### Assignment
Bring together all lines from the listing below that contain the string "public".

### Given data
___
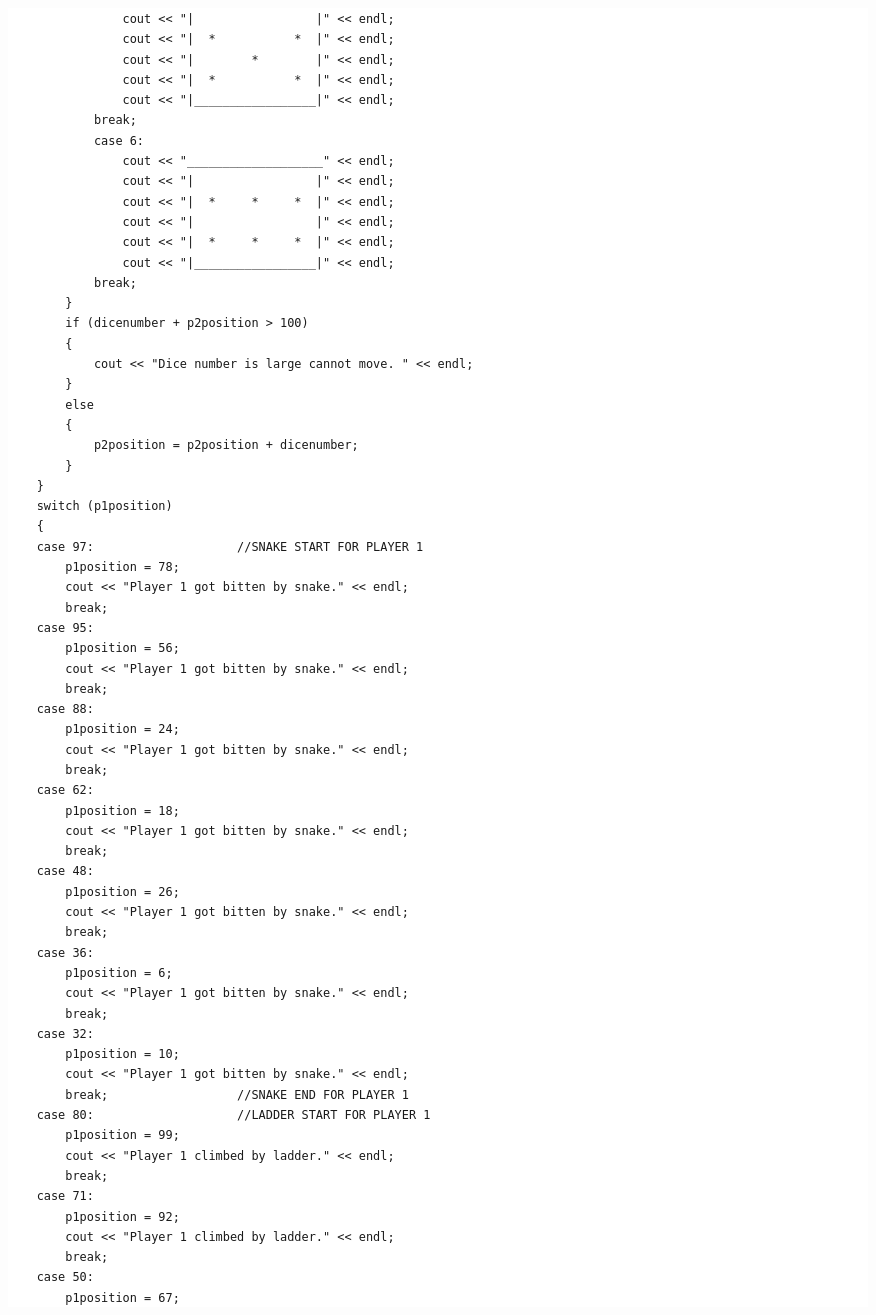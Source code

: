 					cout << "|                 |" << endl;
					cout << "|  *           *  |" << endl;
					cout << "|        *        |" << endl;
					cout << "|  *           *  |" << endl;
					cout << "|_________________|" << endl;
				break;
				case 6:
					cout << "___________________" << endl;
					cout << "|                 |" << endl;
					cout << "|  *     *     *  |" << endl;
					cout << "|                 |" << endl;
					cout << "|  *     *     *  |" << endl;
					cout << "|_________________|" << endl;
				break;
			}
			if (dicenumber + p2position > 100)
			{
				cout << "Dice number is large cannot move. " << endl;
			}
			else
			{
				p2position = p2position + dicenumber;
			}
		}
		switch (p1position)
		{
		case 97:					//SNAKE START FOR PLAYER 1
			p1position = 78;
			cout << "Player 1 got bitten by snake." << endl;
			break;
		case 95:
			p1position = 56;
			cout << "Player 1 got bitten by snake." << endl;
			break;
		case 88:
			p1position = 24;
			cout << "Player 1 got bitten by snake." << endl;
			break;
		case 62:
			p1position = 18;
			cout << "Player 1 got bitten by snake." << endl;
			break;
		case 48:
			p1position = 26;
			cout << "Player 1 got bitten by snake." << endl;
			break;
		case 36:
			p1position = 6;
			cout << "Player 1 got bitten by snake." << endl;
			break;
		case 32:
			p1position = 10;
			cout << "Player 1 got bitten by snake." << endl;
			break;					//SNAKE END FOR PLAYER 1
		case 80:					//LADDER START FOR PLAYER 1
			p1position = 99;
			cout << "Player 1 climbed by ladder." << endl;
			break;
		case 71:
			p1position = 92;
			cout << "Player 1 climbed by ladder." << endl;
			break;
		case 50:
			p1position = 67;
___
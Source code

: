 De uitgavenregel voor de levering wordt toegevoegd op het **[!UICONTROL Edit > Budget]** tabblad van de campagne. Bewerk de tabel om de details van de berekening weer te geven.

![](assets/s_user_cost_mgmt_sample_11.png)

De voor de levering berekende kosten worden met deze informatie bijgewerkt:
___
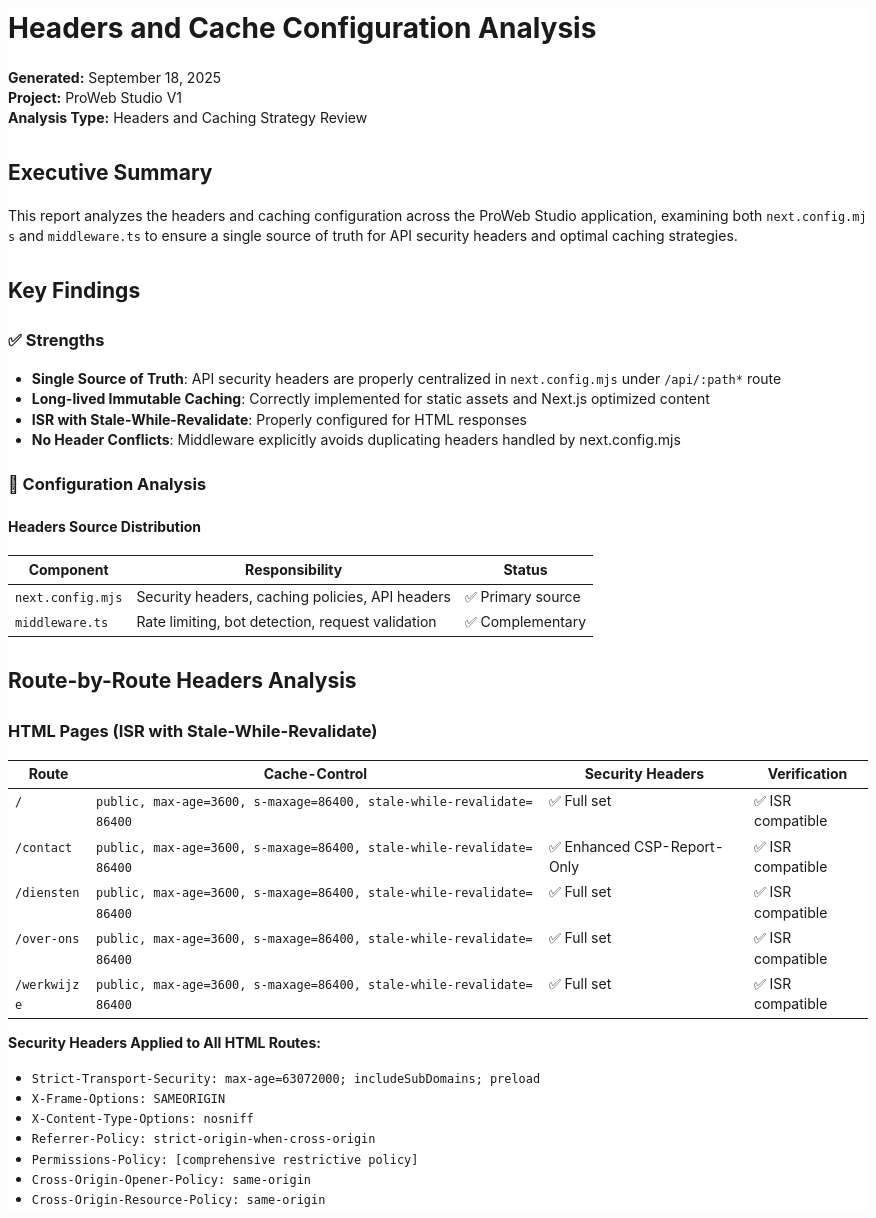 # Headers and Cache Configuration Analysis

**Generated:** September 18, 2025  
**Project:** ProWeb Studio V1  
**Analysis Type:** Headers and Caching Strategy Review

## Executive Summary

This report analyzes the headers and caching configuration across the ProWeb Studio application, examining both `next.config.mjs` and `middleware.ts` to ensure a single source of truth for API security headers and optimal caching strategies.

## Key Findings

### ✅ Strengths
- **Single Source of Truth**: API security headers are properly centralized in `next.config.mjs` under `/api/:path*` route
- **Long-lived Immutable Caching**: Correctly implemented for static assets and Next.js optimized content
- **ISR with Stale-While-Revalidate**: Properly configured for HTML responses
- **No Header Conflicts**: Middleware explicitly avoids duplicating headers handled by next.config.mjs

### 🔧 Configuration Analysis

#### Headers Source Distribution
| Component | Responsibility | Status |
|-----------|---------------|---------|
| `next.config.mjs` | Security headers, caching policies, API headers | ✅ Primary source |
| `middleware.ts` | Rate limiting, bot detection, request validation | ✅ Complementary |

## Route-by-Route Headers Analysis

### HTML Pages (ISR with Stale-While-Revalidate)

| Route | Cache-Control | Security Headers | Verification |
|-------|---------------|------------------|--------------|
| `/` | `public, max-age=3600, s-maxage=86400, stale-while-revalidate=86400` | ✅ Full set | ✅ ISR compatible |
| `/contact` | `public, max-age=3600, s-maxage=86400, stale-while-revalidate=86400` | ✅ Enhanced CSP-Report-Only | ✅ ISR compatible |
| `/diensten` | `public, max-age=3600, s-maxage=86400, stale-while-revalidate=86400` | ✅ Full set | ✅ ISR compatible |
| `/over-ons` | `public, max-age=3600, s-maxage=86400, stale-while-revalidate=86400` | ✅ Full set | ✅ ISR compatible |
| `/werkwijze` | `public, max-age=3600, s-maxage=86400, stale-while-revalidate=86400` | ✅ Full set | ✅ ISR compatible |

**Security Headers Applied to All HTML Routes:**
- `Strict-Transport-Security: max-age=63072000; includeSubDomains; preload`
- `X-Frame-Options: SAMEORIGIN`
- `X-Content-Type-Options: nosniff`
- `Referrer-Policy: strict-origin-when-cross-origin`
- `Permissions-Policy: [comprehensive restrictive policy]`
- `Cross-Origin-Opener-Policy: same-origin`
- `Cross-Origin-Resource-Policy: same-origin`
___
### Exercise output
| `/` | `public, max-age=3600, s-maxage=86400, stale-while-revalidate=86400` | ✅ Full set | ✅ ISR compatible |
| `/contact` | `public, max-age=3600, s-maxage=86400, stale-while-revalidate=86400` | ✅ Enhanced CSP-Report-Only | ✅ ISR compatible |
| `/diensten` | `public, max-age=3600, s-maxage=86400, stale-while-revalidate=86400` | ✅ Full set | ✅ ISR compatible |
| `/over-ons` | `public, max-age=3600, s-maxage=86400, stale-while-revalidate=86400` | ✅ Full set | ✅ ISR compatible |
| `/werkwijze` | `public, max-age=3600, s-maxage=86400, stale-while-revalidate=86400` | ✅ Full set | ✅ ISR compatible |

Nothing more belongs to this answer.